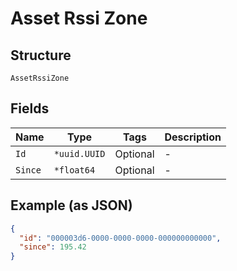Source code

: 
# Asset Rssi Zone

## Structure

`AssetRssiZone`

## Fields

| Name | Type | Tags | Description |
|  --- | --- | --- | --- |
| `Id` | `*uuid.UUID` | Optional | - |
| `Since` | `*float64` | Optional | - |

## Example (as JSON)

```json
{
  "id": "000003d6-0000-0000-0000-000000000000",
  "since": 195.42
}
```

┄┄┄┄┄┄

INSTRUCTIONS TO FOLLOW – Only the pictures are to be left out; repeat all other material exactly.

RESPONSE AREA –
Source code

: 
# Asset Rssi Zone

## Structure

`AssetRssiZone`

## Fields

| Name | Type | Tags | Description |
|  --- | --- | --- | --- |
| `Id` | `*uuid.UUID` | Optional | - |
| `Since` | `*float64` | Optional | - |

## Example (as JSON)

```json
{
  "id": "000003d6-0000-0000-0000-000000000000",
  "since": 195.42
}
```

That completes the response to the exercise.